The Power of Resets in Online Reinforcement Learning

Zakaria Mhammedi,Dylan J. Foster,Alexander Rakhlin
2024-04-26
Abstract:Simulators are a pervasive tool in reinforcement learning, but most existing algorithms cannot efficiently exploit simulator access -- particularly in high-dimensional domains that require general function approximation. We explore the power of simulators through online reinforcement learning with {local simulator access} (or, local planning), an RL protocol where the agent is allowed to reset to previously observed states and follow their dynamics during training. We use local simulator access to unlock new statistical guarantees that were previously out of reach:
Machine Learning,Artificial Intelligence
What problem does this paper attempt to address?

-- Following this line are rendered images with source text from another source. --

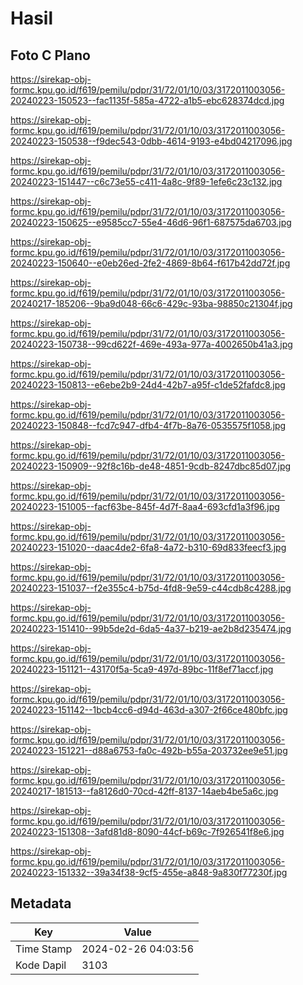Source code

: # Hasil

## Foto C Plano

https://sirekap-obj-formc.kpu.go.id/f619/pemilu/pdpr/31/72/01/10/03/3172011003056-20240223-150523--fac1135f-585a-4722-a1b5-ebc628374dcd.jpg

https://sirekap-obj-formc.kpu.go.id/f619/pemilu/pdpr/31/72/01/10/03/3172011003056-20240223-150538--f9dec543-0dbb-4614-9193-e4bd04217096.jpg

https://sirekap-obj-formc.kpu.go.id/f619/pemilu/pdpr/31/72/01/10/03/3172011003056-20240223-151447--c6c73e55-c411-4a8c-9f89-1efe6c23c132.jpg

https://sirekap-obj-formc.kpu.go.id/f619/pemilu/pdpr/31/72/01/10/03/3172011003056-20240223-150625--e9585cc7-55e4-46d6-96f1-687575da6703.jpg

https://sirekap-obj-formc.kpu.go.id/f619/pemilu/pdpr/31/72/01/10/03/3172011003056-20240223-150640--e0eb26ed-2fe2-4869-8b64-f617b42dd72f.jpg

https://sirekap-obj-formc.kpu.go.id/f619/pemilu/pdpr/31/72/01/10/03/3172011003056-20240217-185206--9ba9d048-66c6-429c-93ba-98850c21304f.jpg

https://sirekap-obj-formc.kpu.go.id/f619/pemilu/pdpr/31/72/01/10/03/3172011003056-20240223-150738--99cd622f-469e-493a-977a-4002650b41a3.jpg

https://sirekap-obj-formc.kpu.go.id/f619/pemilu/pdpr/31/72/01/10/03/3172011003056-20240223-150813--e6ebe2b9-24d4-42b7-a95f-c1de52fafdc8.jpg

https://sirekap-obj-formc.kpu.go.id/f619/pemilu/pdpr/31/72/01/10/03/3172011003056-20240223-150848--fcd7c947-dfb4-4f7b-8a76-0535575f1058.jpg

https://sirekap-obj-formc.kpu.go.id/f619/pemilu/pdpr/31/72/01/10/03/3172011003056-20240223-150909--92f8c16b-de48-4851-9cdb-8247dbc85d07.jpg

https://sirekap-obj-formc.kpu.go.id/f619/pemilu/pdpr/31/72/01/10/03/3172011003056-20240223-151005--facf63be-845f-4d7f-8aa4-693cfd1a3f96.jpg

https://sirekap-obj-formc.kpu.go.id/f619/pemilu/pdpr/31/72/01/10/03/3172011003056-20240223-151020--daac4de2-6fa8-4a72-b310-69d833feecf3.jpg

https://sirekap-obj-formc.kpu.go.id/f619/pemilu/pdpr/31/72/01/10/03/3172011003056-20240223-151037--f2e355c4-b75d-4fd8-9e59-c44cdb8c4288.jpg

https://sirekap-obj-formc.kpu.go.id/f619/pemilu/pdpr/31/72/01/10/03/3172011003056-20240223-151410--99b5de2d-6da5-4a37-b219-ae2b8d235474.jpg

https://sirekap-obj-formc.kpu.go.id/f619/pemilu/pdpr/31/72/01/10/03/3172011003056-20240223-151121--43170f5a-5ca9-497d-89bc-11f8ef71accf.jpg

https://sirekap-obj-formc.kpu.go.id/f619/pemilu/pdpr/31/72/01/10/03/3172011003056-20240223-151142--1bcb4cc6-d94d-463d-a307-2f66ce480bfc.jpg

https://sirekap-obj-formc.kpu.go.id/f619/pemilu/pdpr/31/72/01/10/03/3172011003056-20240223-151221--d88a6753-fa0c-492b-b55a-203732ee9e51.jpg

https://sirekap-obj-formc.kpu.go.id/f619/pemilu/pdpr/31/72/01/10/03/3172011003056-20240217-181513--fa8126d0-70cd-42ff-8137-14aeb4be5a6c.jpg

https://sirekap-obj-formc.kpu.go.id/f619/pemilu/pdpr/31/72/01/10/03/3172011003056-20240223-151308--3afd81d8-8090-44cf-b69c-7f926541f8e6.jpg

https://sirekap-obj-formc.kpu.go.id/f619/pemilu/pdpr/31/72/01/10/03/3172011003056-20240223-151332--39a34f38-9cf5-455e-a848-9a830f77230f.jpg


## Metadata

| Key        | Value               |
| ---------- | ------------------- |
| Time Stamp | 2024-02-26 04:03:56 |
| Kode Dapil | 3103                |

The core problem that this paper attempts to solve is: how to design reinforcement learning algorithms by using local simulator access to achieve sample - efficient online reinforcement learning in the case of having general function approximation. Specifically, the paper focuses on the following two aspects: 1. **Sample - efficient MDP learning**: - The paper shows that Markov decision processes (MDPs) with low coverability can perform sample - efficient online learning under the condition of only having the realizability of the optimal state - action value function (\(Q^\star\)). - This result is achieved through a new algorithm, SimGolf, which combines global optimism and local simulator access. 2. **Handling of the Exogenous Block MDP problem**: - As a direct application of the above results, the paper proves that the well - known Exogenous Block MDP (ExBMDP) problem is solvable under local simulator access. - The ExBMDP problem is a complex reinforcement learning setting in high - dimensional observation states, where the underlying dynamics of the system are low - dimensional but are affected by time - related exogenous noise. In addition, the paper also proposes a more efficient and practical algorithm, RVFS (Recursive Value Function Search), which achieves sample complexity guarantees under strengthened statistical assumptions and is applicable to Exogenous Block MDPs with weakly correlated exogenous noise. ### Summary of key contributions - **Sample - efficient MDP learning**: Through the SimGolf algorithm, sample - efficient MDP learning is achieved under the conditions of only requiring \(Q^\star\)-realizability and coverability. - **Solvability of Exogenous Block MDP**: It is proved for the first time that the ExBMDP problem is solvable under local simulator access. - **Computationally efficient algorithm**: The RVFS algorithm is proposed, which achieves sample complexity guarantees under strengthened statistical assumptions and is more computationally efficient. These contributions provide a theoretical basis for understanding the potential of local simulator access in large - scale, high - dimensional state spaces and new tools and methods for practical applications.